Caseum: ¿Qué son esas bolitas blancas en la garganta y cómo eliminarlas?

¿Alguna vez has sentido una sensación de «cuerpo extraño» al tragar o has notado unas pequeñas motas blancas o amarillentas en la zona de tus amígdalas? No te asustes, no eres el único. Se trata del caseum, también conocido como piedras amigdalinas o tonsilolitos.

Aunque su apariencia puede generar alarma, en la mayoría de los casos no representa un riesgo grave para la salud. Sin embargo, sí suele ser el responsable de uno de los problemas más incómodos en las relaciones sociales: el mal aliento crónico (halitosis). En este artículo, vamos a explicarte de forma sencilla qué es, por qué aparece y qué soluciones ofrecemos en nuestra clínica en Lanzarote para que vuelvas a sonreír con total confianza.

1. ¿Qué es exactamente el caseum amigdalino?

El término «caseum» proviene del latín y significa «queso». Recibe este nombre debido a su aspecto blanquecino y a su textura blanda, similar a la de un pequeño trozo de queso. Pero, ¿de qué está hecho realmente?
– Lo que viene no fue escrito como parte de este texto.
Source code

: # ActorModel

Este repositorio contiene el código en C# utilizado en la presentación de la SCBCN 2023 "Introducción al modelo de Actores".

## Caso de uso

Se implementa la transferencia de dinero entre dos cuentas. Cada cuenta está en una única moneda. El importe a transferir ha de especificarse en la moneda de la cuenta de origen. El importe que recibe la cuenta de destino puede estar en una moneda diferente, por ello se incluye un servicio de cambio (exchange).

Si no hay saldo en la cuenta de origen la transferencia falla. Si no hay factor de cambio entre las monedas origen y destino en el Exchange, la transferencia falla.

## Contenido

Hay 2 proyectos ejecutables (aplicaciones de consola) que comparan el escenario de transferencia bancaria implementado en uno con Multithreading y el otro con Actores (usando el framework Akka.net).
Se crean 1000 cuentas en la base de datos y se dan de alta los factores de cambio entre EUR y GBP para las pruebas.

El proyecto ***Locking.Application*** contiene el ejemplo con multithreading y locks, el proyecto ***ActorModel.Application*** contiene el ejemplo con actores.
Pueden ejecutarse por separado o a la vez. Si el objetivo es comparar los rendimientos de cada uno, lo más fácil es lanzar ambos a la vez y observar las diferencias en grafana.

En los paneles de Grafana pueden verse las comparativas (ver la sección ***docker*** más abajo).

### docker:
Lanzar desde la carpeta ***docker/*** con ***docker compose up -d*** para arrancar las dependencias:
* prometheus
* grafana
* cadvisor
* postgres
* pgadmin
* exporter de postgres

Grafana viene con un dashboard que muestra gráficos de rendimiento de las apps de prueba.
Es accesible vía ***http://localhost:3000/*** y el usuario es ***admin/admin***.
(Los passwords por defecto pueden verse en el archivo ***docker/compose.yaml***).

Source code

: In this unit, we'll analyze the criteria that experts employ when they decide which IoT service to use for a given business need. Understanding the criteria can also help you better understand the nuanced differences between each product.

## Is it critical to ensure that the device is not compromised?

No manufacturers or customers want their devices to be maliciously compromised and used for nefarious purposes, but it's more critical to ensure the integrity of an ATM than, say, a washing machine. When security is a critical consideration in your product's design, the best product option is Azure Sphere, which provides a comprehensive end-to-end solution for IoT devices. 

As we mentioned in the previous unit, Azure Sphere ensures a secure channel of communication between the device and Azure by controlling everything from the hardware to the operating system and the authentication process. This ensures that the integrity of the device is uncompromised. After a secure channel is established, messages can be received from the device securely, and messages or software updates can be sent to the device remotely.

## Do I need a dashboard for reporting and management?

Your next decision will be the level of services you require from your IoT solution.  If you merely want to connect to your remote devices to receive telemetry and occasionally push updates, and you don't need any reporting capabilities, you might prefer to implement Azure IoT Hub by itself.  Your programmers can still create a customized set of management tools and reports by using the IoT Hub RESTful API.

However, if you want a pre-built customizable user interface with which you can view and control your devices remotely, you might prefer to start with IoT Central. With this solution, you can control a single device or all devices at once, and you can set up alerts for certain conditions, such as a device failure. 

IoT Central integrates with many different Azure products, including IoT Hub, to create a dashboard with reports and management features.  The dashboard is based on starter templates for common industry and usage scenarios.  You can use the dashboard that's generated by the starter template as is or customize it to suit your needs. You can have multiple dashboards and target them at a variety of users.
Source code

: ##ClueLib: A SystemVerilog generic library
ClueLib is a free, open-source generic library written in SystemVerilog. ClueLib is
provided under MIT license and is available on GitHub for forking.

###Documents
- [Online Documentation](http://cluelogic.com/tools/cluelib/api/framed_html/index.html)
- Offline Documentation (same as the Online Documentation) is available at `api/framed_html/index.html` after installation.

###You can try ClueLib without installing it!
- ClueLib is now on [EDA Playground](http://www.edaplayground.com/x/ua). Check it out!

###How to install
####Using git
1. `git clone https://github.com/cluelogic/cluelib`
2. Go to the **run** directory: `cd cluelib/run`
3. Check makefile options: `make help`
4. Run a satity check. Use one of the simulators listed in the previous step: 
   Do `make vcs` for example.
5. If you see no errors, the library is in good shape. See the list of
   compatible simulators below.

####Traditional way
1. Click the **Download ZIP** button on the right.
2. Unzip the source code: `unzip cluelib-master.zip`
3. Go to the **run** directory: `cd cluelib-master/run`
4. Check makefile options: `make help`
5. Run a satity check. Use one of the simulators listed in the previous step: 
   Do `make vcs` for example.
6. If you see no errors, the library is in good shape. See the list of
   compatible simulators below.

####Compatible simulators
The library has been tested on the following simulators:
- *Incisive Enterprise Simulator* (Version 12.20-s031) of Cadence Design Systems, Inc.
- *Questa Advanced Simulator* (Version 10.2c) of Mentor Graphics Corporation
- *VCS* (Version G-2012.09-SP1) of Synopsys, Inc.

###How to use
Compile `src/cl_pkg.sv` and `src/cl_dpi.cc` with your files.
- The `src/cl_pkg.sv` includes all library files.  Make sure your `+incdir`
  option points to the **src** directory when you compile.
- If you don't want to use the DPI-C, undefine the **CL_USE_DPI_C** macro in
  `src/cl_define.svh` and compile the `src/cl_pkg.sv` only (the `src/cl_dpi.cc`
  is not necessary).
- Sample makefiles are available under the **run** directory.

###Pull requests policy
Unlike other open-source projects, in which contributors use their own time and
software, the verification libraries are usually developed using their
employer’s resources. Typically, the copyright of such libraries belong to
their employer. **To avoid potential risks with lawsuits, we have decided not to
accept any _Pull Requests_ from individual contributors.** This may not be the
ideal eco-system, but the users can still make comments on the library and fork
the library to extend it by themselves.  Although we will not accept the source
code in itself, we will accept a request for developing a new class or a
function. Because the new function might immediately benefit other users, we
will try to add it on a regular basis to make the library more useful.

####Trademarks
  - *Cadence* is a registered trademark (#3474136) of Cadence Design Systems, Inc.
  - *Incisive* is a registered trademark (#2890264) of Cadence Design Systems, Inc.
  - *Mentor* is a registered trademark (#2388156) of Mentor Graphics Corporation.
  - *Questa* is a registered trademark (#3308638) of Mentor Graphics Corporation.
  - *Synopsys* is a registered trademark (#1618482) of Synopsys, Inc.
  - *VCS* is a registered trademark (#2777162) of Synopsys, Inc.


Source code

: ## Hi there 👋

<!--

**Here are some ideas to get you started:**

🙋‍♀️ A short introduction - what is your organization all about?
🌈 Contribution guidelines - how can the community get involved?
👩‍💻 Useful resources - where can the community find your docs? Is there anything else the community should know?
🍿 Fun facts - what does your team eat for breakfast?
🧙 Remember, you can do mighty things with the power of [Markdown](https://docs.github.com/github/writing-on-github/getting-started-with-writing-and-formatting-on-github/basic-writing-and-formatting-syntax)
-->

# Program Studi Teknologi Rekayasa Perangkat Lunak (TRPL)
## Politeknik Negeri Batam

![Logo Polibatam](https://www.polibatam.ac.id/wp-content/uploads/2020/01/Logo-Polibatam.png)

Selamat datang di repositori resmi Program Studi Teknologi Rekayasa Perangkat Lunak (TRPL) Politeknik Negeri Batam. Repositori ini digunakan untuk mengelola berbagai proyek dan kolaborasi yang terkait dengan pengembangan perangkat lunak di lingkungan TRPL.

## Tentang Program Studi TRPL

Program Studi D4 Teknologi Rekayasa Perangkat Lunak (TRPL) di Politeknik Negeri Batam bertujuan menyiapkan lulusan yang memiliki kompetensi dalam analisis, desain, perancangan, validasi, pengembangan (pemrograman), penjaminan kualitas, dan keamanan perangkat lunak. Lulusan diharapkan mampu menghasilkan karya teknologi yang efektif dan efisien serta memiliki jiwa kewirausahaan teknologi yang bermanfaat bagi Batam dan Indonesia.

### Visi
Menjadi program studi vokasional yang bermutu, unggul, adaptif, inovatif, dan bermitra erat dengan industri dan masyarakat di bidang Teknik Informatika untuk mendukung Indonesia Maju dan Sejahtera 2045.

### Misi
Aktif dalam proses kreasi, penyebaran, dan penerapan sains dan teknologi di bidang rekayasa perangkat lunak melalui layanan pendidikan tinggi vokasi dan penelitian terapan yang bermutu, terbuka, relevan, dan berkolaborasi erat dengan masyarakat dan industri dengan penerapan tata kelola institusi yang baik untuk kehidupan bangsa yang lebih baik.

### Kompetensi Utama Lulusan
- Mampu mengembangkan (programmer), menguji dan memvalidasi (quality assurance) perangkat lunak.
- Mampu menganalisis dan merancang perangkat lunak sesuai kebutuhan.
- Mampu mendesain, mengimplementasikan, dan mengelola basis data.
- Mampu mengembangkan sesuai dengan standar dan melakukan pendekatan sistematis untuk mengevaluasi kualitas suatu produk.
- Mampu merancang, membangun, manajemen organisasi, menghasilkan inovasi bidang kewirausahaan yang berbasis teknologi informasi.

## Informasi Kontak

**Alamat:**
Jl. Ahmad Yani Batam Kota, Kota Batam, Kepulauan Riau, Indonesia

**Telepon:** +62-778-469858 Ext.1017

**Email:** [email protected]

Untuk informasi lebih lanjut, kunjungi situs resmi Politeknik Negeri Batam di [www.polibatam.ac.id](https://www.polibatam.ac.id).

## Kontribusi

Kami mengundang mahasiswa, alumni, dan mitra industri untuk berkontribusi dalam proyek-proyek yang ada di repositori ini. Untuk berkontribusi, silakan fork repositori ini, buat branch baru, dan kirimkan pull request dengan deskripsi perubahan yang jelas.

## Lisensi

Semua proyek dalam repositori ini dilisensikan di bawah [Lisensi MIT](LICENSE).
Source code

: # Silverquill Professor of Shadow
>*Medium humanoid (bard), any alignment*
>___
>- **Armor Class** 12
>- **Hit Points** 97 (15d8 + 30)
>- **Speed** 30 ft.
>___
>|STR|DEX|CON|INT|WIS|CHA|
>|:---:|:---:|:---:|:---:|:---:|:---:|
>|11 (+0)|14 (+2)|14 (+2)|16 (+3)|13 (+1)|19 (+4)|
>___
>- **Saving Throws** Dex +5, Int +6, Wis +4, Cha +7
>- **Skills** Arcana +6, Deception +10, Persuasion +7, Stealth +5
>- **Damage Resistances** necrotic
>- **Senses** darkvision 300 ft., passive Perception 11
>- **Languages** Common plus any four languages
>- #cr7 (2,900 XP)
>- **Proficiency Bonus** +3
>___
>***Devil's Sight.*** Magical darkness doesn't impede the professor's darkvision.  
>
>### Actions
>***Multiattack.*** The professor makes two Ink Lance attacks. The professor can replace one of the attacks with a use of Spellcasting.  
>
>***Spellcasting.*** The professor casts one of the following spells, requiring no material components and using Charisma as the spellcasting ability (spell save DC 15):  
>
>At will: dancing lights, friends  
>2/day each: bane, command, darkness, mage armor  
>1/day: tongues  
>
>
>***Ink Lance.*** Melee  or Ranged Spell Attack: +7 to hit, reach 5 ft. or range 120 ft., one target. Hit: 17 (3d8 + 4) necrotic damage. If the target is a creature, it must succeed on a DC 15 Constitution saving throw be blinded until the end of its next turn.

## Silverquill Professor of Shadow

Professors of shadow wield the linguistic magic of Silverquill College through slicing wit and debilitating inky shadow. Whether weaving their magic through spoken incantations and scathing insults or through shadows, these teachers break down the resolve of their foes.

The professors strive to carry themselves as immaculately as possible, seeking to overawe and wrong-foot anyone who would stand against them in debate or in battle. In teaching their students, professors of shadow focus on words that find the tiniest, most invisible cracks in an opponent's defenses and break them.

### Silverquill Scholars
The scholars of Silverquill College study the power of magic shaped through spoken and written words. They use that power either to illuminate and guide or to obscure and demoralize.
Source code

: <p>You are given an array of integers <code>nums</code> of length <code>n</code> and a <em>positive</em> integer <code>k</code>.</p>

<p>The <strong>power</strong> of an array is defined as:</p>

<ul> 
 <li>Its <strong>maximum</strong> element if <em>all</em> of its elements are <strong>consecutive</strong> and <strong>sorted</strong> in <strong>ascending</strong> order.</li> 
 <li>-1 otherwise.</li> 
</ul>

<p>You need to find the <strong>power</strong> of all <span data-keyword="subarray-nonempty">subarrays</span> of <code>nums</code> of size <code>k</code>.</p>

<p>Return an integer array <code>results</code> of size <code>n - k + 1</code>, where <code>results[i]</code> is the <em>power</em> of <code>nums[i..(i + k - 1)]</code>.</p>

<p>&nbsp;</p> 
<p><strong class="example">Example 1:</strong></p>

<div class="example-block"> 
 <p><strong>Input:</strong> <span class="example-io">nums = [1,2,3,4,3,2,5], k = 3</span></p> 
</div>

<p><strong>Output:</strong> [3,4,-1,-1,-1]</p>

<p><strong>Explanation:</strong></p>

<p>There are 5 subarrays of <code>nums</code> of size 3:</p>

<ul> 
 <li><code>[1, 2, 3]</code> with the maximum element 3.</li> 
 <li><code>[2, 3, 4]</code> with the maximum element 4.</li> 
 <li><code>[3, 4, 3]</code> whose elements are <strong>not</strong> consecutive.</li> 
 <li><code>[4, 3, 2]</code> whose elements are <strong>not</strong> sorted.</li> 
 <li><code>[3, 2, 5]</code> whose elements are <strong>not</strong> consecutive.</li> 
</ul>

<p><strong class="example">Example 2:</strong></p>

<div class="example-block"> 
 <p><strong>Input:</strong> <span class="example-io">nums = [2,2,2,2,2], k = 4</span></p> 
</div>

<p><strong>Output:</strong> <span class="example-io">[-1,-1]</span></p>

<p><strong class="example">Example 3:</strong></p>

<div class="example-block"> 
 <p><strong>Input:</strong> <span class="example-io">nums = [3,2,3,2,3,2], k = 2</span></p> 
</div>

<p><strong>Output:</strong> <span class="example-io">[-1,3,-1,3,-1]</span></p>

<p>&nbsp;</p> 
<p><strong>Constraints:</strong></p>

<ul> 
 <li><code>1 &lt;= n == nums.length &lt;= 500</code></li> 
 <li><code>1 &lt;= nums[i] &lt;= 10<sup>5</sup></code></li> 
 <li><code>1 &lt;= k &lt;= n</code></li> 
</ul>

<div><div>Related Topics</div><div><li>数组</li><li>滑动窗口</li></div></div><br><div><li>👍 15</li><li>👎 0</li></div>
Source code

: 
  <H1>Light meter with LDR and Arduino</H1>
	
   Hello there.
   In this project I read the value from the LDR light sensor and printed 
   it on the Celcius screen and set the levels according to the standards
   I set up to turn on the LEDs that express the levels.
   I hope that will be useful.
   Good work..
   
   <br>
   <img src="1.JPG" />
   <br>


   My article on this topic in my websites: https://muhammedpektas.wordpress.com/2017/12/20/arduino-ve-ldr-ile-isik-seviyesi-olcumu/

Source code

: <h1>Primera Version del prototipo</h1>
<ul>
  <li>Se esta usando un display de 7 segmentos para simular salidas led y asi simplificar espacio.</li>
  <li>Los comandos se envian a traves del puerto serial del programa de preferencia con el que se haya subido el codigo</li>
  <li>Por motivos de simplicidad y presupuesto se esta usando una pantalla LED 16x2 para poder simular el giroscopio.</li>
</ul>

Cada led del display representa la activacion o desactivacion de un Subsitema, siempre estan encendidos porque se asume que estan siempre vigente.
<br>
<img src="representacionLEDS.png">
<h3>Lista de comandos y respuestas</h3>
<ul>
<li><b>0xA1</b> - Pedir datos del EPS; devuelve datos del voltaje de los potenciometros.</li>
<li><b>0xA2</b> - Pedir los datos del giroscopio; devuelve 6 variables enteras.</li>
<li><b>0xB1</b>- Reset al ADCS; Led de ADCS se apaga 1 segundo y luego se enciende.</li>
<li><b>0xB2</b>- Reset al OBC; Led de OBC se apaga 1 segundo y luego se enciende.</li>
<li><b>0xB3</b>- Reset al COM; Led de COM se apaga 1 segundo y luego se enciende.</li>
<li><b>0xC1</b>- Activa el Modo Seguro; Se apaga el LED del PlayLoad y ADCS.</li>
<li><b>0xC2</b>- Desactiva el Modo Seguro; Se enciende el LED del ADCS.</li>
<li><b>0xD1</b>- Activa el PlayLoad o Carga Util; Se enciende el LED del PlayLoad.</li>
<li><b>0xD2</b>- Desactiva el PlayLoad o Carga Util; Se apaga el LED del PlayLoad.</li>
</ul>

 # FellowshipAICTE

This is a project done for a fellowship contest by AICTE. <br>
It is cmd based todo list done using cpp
Nuestras amígdalas no son lisas; tienen pequeñas grietas, huecos y conductos llamados criptas. Con el paso del tiempo, en estos huecos se van acumulando diferentes residuos:

  • Restos de alimentos que quedan en la boca tras comer.
  • Células muertas del propio epitelio de la boca.
  • Bacterias y microorganismos bucales.
  • Moco acumulado.

Cuando estos restos se compactan y se degradan por la acción de las bacterias, se forman esas pequeñas bolitas. El olor desagradable característico se debe a que, en ese proceso de descomposición, se liberan compuestos de azufre.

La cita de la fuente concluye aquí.